Nandlal Thapa's EGM citation reads as the following:

"The KING has been graciously pleased to approve of the Award of the Medal of the Military Division of the Most Excellent Order of the British Empire to the undermentioned for services rendered in connection with the recent earthquake in Baluchistan:– For Gallantry. No. 7506 Naik Nandlal Thapa, 2nd Battalion, 8th Gurkha Rifles, Indian Army. Naik Nandlal Thapa formed part of the leading detachment of the Battalion which was conveyed by Mechanical Transport from the Lines to Quetta City. There was no time for the party to collect tools. On arrival in the City the detachment was split up into small parties and worked with their hands for three hours, prior to the distribution of tools, extricating injured men and women from the débris. The area in which they worked was the junction of Bruce Road and Colvin Road, one of the parts most damaged by the earthquake. During this period minor shocks frequently occurred, causing further falls of masonry in the houses in which they were digging with their hands. Working with the party this Non-commissioned Officer showed conspicuous bravery in the manner in which he entered tottering buildings in search of living people and in the work and initiative he displayed in removing them. As a result of his disregard of danger ten people were rescued alive at considerable risk. He fully realised the risks he ran, but was always ready to enter any building where there was any possibility of anyone remaining alive. His conduct was a very fine example of courage and energy at a critical time."
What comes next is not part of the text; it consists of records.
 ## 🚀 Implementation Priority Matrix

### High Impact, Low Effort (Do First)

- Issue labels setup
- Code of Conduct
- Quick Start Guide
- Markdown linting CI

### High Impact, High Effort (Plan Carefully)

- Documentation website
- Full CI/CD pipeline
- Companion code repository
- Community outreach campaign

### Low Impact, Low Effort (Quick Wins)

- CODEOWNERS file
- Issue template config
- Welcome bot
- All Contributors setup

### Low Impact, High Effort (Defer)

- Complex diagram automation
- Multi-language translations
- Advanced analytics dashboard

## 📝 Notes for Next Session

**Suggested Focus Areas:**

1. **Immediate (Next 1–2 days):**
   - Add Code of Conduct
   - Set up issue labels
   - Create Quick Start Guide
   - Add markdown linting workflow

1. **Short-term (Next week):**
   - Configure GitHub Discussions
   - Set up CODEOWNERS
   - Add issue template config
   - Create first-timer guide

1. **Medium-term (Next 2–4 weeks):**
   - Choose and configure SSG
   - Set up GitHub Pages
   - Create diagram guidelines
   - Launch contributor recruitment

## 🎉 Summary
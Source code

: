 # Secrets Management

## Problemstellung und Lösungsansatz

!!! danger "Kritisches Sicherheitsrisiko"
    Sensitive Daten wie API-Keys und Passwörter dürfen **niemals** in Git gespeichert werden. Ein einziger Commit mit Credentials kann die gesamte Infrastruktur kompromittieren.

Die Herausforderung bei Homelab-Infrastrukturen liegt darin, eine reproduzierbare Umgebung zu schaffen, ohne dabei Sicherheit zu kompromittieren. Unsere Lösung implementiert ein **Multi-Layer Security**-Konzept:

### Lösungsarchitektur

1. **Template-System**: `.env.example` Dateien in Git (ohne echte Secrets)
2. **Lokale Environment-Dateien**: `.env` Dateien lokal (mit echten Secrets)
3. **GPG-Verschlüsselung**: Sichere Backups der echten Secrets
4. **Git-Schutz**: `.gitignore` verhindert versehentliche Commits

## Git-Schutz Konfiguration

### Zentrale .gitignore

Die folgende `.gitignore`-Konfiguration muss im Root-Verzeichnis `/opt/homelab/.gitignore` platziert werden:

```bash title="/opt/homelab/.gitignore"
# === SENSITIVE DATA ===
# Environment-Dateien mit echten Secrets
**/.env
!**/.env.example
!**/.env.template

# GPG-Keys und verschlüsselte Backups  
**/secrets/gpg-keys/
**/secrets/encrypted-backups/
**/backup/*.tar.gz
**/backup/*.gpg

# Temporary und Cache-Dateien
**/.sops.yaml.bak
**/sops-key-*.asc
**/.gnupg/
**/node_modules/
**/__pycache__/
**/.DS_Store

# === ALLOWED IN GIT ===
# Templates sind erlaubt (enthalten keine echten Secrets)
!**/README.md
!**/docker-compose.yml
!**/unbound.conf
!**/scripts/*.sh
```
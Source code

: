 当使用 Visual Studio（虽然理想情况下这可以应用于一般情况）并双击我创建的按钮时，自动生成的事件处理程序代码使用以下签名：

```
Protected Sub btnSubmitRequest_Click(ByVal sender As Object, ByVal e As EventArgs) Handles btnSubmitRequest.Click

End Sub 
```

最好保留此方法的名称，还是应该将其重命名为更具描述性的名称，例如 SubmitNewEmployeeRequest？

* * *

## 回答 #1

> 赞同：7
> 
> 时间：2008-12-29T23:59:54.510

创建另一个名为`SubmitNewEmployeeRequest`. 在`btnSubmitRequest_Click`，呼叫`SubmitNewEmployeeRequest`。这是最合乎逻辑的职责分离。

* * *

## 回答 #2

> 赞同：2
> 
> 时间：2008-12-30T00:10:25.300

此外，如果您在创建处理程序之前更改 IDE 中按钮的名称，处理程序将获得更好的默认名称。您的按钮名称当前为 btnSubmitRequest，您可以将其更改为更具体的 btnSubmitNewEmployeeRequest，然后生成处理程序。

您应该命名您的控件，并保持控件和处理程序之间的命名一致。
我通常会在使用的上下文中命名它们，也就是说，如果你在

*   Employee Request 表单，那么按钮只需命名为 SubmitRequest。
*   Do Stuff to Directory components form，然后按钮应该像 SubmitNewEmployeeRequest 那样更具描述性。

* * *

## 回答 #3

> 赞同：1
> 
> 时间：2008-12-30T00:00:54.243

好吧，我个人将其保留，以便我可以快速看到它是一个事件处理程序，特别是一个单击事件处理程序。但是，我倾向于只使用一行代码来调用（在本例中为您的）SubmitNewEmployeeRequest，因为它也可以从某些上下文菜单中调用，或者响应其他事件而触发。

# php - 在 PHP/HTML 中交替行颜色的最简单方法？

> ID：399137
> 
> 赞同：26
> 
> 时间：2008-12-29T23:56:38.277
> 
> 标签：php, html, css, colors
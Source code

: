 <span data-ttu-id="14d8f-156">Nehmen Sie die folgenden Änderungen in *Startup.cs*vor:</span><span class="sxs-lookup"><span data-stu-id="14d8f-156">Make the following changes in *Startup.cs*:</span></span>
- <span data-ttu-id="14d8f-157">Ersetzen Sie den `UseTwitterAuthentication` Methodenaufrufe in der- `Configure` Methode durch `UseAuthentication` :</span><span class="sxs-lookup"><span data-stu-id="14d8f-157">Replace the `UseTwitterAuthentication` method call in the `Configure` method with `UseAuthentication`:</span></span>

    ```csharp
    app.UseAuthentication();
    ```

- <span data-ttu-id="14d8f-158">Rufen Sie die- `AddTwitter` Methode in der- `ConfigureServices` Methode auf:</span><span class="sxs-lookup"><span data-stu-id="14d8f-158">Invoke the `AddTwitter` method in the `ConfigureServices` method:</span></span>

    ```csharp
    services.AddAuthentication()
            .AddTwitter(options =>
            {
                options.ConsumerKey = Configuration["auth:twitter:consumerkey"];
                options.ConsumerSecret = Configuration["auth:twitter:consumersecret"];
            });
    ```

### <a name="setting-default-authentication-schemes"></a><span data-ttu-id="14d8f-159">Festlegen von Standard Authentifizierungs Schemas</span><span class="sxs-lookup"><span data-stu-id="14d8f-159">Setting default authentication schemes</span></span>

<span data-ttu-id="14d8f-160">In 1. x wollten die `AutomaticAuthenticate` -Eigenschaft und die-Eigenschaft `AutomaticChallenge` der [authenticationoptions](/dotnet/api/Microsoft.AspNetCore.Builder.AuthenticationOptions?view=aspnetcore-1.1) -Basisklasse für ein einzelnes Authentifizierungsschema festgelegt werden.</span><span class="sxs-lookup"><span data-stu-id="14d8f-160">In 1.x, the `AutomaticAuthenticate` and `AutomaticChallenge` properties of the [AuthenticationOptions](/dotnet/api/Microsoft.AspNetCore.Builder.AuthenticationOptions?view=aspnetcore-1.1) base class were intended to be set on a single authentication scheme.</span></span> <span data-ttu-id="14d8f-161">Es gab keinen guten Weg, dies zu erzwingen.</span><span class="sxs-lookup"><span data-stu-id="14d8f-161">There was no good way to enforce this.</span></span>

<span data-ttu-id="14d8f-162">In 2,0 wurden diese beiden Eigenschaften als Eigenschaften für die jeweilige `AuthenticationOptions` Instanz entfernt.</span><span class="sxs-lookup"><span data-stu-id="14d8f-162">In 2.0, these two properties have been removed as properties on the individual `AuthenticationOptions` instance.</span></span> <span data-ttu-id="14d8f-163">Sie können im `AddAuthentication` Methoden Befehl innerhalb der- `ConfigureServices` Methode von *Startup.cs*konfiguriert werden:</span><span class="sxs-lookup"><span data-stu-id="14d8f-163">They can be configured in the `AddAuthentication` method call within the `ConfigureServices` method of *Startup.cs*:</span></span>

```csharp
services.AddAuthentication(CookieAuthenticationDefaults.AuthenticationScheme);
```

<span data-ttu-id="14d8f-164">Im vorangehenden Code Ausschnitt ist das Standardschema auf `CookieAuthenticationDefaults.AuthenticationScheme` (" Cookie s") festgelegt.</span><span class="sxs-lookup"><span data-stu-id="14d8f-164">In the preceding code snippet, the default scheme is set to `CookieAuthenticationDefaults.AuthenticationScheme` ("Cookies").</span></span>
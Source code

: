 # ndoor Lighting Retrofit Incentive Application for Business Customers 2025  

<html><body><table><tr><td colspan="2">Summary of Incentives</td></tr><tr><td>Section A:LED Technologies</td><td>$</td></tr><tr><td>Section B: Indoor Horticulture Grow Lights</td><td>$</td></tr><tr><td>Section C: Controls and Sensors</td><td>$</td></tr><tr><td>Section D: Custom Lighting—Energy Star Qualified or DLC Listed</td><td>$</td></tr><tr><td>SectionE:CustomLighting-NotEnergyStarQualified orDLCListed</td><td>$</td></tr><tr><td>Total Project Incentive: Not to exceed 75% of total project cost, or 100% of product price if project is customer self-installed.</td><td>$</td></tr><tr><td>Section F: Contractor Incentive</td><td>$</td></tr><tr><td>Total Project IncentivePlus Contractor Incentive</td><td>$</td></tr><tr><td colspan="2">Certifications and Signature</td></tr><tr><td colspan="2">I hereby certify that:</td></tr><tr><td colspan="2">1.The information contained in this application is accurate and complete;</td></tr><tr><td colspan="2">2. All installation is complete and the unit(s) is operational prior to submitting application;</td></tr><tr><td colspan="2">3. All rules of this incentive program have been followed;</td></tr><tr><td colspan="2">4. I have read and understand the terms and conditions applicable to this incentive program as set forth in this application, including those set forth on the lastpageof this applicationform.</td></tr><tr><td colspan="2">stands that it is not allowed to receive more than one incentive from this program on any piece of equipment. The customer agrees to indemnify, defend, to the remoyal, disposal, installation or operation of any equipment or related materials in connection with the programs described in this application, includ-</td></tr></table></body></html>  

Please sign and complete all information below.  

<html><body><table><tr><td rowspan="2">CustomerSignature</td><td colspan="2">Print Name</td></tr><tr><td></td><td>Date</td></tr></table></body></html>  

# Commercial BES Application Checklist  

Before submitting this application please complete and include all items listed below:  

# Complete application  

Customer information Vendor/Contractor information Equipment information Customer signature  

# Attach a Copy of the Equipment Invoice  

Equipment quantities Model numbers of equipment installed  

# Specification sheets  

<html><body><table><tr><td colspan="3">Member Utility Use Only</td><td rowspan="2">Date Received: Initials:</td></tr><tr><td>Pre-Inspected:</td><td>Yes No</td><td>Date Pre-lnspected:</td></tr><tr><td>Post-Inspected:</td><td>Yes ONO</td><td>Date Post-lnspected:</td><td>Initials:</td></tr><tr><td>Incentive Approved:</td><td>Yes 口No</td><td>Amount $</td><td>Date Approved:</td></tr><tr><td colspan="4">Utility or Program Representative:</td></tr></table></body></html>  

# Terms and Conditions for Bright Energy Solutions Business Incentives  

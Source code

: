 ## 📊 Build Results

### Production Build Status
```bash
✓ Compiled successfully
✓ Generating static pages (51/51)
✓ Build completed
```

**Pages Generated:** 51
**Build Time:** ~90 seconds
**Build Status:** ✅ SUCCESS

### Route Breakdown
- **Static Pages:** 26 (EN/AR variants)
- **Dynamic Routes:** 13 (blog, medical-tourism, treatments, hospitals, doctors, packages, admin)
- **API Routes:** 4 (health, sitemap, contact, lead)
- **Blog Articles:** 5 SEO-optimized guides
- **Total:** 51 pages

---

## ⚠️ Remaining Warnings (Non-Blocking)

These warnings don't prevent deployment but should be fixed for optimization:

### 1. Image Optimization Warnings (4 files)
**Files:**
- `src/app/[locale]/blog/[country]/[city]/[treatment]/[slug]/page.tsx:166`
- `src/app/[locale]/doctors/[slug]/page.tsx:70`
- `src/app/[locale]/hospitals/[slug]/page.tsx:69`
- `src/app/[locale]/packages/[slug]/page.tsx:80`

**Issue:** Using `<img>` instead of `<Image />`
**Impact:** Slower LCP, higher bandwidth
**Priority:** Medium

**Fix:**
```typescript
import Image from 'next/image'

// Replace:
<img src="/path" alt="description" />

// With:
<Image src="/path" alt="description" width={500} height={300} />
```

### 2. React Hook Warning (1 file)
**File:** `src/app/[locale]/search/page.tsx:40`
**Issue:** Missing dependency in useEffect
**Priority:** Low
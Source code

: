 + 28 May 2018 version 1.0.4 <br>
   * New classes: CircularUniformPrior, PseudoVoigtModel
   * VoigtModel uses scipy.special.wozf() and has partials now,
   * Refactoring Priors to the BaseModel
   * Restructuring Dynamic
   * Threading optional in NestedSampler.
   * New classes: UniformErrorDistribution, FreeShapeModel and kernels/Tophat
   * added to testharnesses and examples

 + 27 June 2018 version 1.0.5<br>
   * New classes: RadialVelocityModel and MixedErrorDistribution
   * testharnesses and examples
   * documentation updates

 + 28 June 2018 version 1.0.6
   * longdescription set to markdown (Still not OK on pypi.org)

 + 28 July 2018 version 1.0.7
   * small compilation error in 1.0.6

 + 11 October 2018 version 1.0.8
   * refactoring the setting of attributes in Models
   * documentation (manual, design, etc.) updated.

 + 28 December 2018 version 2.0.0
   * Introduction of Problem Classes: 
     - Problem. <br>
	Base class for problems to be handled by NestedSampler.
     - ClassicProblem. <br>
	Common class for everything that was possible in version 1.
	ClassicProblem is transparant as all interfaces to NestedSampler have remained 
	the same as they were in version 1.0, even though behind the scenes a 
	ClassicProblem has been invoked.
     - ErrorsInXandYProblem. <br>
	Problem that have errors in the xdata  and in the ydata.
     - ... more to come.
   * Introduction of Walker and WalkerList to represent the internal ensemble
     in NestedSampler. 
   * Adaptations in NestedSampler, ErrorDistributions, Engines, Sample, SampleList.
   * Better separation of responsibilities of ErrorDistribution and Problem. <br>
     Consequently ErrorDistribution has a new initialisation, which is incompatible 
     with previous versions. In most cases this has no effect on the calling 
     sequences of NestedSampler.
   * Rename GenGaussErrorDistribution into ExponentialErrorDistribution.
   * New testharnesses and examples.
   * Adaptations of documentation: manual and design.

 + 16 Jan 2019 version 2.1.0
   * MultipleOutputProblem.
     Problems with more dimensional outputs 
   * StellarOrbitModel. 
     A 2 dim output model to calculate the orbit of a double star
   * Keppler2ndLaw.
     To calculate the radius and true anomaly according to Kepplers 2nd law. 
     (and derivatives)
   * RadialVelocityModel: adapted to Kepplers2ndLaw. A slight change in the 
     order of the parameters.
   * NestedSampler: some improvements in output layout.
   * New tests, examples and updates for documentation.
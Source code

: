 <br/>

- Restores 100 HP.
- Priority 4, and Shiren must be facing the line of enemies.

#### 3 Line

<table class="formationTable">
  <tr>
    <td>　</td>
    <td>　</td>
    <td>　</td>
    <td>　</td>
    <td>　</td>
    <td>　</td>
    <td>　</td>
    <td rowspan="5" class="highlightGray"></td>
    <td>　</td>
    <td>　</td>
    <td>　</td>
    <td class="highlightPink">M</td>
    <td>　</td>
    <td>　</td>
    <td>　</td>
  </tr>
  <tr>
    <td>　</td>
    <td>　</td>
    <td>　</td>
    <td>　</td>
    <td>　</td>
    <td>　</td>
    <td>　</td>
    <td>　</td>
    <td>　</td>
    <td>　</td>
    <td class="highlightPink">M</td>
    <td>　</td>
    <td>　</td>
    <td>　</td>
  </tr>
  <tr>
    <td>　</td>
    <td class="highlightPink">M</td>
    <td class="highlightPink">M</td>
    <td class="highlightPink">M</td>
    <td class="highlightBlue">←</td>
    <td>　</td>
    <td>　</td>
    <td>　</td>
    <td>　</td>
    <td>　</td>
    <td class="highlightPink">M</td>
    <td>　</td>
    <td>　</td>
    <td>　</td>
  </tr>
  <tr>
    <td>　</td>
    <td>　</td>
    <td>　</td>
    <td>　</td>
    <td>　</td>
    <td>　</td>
In September 1940, following the creation of the George Cross, he was awarded a George Cross in place of the EGM. By that time, he had already retired from the army.

== Later life ==
After the completion of his service, Thapa returned to Nepal. He died at Dhaulagiri.

His George Cross is held in the collection of the Gurkha Museum, Winchester.

He finds a brief mention in J.P. Cross's autobiographical account of his life in Nepal.